HeidelbergCement aims to be a pioneer in the building materials industry in the gradual reduction of CO2 emissions. By 2025, the company aims to reduce the specific net CO2 emissions to below 525 kg per tof cementitious material, which corresponds to a reduction of 30% compared with 1990. By 2030, this figure is to fall to below 500 kg per t of cementitious material. Under the CO2 Roadmap 2030, each country has specific CO2 reduction targets to meet.

In order to give the roadmap even more emphasis, the company also anchors its ambitious CO2 reduction targets in the remuneration systems across the Group. Dr. Dominik von Achten said: “In the future, full achievement of the variable remuneration will only be given if both the financial targets and the sustainability target are met.” The regulation will apply to the members of the Managing Board as well as to every bonus-eligible employee worldwide as of the 2021 financial year.

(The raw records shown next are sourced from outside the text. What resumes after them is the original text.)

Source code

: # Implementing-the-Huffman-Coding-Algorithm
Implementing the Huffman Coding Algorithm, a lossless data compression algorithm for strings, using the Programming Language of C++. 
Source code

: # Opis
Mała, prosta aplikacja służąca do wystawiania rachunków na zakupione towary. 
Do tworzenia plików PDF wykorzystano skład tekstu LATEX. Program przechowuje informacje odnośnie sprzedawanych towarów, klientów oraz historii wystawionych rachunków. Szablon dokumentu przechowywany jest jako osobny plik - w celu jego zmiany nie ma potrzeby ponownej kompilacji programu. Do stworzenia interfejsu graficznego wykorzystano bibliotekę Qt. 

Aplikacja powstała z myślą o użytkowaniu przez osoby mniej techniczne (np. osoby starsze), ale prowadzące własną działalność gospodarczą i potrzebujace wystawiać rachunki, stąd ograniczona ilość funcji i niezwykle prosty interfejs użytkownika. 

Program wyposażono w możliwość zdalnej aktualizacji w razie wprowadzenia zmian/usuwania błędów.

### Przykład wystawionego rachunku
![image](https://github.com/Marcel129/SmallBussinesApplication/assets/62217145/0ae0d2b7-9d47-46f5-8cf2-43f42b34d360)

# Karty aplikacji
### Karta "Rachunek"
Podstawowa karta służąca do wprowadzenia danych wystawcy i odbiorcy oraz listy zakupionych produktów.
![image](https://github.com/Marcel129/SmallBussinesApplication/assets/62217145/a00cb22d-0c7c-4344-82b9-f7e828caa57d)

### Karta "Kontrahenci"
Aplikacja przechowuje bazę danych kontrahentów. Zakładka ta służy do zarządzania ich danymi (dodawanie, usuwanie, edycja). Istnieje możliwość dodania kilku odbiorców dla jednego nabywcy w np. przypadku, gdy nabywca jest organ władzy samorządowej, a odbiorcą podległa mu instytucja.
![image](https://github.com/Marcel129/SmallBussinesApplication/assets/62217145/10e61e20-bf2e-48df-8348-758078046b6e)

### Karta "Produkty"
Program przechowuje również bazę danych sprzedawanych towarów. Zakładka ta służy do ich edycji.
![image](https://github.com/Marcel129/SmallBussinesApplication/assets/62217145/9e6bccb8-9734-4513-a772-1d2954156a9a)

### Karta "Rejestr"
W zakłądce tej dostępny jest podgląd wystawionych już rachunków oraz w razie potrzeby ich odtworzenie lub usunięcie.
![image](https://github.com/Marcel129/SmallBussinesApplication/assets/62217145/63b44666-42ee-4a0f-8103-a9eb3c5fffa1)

The company is making great progress in the industrial scaling of CO2 reduction and capture (CCU/S) technologies. Three CCU/S projects are now entering the next phase: The CCS project in Brevik, Norway, is the world's first industrial-scale CCS project in the cement industry and is scheduled for completion by 2024. In the ‘catch4climate’ pilot project, HeidelbergCement, together with three other cement manufacturers, will build and operate a demonstration plant for CO2 capture on a semi-industrial scale at the Mergelstetten cement plant, Germany. In the ‘LEILAC 2’ pilot project, the industrial scaling of the LEILAC technology will start at the German HeidelbergCement plant in Hanover; completion is expected by 2025.

Positive initial market outlook 2021

HeidelbergCement anticipates demand to develop positively in many markets in 2021. "We have made a good start to 2021," said Dr. Dominik von Achten. "There should be a tailwind from infrastructure programmes, for example in the USA, Australia, India and Italy. I am also confident about private residential construction. We will have to wait and see how office and commercial construction develops. All in all, visibility remains relatively low."

Decisive for the actual extent of growth are, in particular, the further course of the coronavirus pandemic and progress with vaccinations, as well as local economic development and the extent of public and private investments.

HeidelbergCement's complete annual financial statements will be published on 18 March 2021.